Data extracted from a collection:
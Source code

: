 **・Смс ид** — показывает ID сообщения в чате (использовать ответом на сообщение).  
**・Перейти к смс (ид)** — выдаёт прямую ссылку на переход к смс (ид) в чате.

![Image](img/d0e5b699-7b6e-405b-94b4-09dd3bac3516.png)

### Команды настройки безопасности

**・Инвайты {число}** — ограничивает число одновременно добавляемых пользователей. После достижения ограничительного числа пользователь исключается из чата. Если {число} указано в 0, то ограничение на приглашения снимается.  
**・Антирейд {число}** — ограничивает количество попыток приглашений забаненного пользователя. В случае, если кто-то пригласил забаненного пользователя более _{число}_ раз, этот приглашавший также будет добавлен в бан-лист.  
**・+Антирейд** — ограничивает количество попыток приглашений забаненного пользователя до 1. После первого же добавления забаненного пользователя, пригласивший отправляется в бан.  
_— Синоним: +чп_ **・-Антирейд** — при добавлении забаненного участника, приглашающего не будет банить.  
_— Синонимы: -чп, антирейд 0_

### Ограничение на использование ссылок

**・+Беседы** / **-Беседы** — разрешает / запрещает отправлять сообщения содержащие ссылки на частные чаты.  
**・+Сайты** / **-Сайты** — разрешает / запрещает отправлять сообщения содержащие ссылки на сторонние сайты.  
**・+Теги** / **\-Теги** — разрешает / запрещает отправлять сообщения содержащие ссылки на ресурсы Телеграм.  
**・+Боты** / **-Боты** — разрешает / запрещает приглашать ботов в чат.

(Requirement) The line containing "### Ограничение на использование ссылок" marks the start; retype it and each line after it through the end of the records above, exactly.

(Solved problem)
### Ограничение на использование ссылок

**・+Беседы** / **-Беседы** — разрешает / запрещает отправлять сообщения содержащие ссылки на частные чаты.  
**・+Сайты** / **-Сайты** — разрешает / запрещает отправлять сообщения содержащие ссылки на сторонние сайты.  
**・+Теги** / **\-Теги** — разрешает / запрещает отправлять сообщения содержащие ссылки на ресурсы Телеграм.  
**・+Боты** / **-Боты** — разрешает / запрещает приглашать ботов в чат.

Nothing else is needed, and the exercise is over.